*The task:* Beneath this task are records; print exactly the stretch of them from the line with "los clústers, es" through the line with "información como si", both ends included.

*Records for this exercise:*
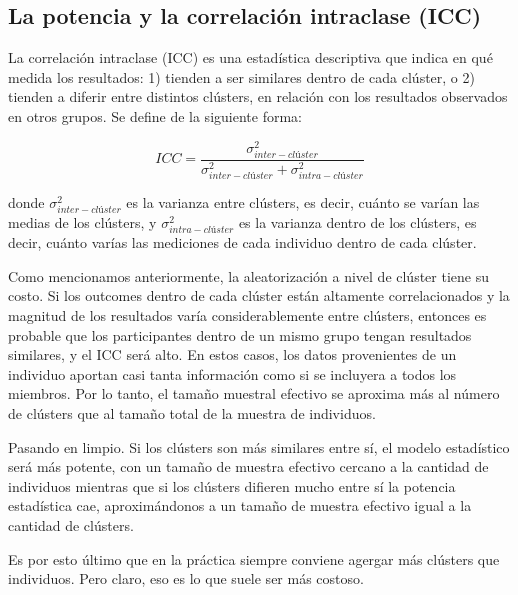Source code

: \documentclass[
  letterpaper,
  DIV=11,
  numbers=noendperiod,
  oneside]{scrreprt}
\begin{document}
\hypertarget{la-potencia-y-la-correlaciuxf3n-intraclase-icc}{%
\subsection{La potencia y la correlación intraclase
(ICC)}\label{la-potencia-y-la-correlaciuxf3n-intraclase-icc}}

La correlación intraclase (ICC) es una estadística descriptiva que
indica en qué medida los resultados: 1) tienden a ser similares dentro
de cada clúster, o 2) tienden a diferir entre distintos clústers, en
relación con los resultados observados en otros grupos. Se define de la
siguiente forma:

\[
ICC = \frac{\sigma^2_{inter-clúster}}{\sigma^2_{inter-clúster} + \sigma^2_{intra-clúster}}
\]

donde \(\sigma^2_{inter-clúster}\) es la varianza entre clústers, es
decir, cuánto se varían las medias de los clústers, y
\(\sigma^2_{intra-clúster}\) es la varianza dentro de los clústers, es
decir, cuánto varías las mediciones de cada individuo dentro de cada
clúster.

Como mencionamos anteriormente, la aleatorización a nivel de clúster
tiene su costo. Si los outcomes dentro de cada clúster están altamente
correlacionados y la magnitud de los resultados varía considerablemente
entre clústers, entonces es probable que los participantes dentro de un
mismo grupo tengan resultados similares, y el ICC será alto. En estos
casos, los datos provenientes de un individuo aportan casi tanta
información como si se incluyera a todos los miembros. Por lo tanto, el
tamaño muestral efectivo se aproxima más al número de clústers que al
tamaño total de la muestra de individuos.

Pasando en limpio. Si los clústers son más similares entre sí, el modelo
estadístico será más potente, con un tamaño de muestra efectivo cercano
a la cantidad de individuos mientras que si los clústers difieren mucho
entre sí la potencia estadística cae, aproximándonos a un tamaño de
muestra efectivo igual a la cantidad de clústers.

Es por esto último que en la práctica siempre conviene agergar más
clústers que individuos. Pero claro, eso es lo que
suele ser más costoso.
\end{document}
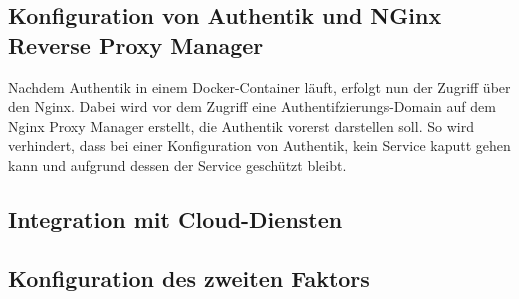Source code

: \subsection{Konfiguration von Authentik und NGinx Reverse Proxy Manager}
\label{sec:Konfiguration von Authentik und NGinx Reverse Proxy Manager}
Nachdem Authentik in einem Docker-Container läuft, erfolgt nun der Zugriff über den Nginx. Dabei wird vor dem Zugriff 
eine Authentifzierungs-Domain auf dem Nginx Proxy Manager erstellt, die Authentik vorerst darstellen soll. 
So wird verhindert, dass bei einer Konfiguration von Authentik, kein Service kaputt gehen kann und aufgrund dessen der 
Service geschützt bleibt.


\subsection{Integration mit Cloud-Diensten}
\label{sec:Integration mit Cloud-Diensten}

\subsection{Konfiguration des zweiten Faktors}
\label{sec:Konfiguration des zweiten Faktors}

*Exercise output:*
\(\sigma^2_{intra-clúster}\) es la varianza dentro de los clústers, es
decir, cuánto varías las mediciones de cada individuo dentro de cada
clúster.

Como mencionamos anteriormente, la aleatorización a nivel de clúster
tiene su costo. Si los outcomes dentro de cada clúster están altamente
correlacionados y la magnitud de los resultados varía considerablemente
entre clústers, entonces es probable que los participantes dentro de un
mismo grupo tengan resultados similares, y el ICC será alto. En estos
casos, los datos provenientes de un individuo aportan casi tanta
información como si se incluyera a todos los miembros. Por lo tanto, el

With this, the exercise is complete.